===== Given information

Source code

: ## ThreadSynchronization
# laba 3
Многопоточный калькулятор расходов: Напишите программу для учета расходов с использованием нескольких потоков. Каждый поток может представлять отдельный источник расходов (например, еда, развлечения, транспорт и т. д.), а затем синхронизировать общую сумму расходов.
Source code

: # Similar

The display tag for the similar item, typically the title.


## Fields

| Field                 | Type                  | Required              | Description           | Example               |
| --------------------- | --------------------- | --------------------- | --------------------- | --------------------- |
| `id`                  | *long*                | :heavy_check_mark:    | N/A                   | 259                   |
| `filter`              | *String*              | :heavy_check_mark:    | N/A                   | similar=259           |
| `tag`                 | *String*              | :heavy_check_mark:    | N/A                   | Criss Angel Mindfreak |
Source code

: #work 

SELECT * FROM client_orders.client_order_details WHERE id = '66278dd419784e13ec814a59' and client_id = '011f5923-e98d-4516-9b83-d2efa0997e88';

==========
===== Given information

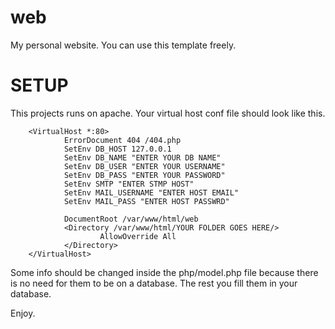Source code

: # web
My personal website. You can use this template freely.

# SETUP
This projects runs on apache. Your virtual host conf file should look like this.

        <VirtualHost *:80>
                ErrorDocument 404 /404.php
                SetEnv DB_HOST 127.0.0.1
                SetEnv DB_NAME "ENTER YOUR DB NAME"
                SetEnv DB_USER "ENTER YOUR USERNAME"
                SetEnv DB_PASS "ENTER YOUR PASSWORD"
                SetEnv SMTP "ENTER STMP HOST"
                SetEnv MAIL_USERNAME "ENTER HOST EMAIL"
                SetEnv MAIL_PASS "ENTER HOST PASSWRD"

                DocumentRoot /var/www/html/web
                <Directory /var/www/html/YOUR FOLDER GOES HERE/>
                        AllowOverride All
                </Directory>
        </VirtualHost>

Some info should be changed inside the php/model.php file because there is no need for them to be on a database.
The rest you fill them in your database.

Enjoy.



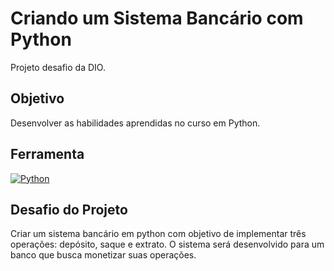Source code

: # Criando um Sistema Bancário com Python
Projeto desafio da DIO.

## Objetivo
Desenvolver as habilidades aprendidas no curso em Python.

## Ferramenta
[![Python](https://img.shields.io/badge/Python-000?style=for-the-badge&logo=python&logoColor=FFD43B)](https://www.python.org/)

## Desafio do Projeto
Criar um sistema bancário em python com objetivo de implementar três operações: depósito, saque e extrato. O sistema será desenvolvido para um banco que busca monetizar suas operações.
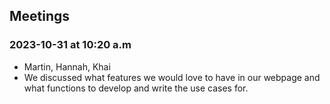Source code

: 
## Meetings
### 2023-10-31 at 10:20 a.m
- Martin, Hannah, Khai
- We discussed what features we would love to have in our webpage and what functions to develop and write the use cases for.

==========

**Problem requirements:**
Search the data above for the word "String" and show every line that has it.

**Answer below:**
| `filter`              | *String*              | :heavy_check_mark:    | N/A                   | similar=259           |
| `tag`                 | *String*              | :heavy_check_mark:    | N/A                   | Criss Angel Mindfreak |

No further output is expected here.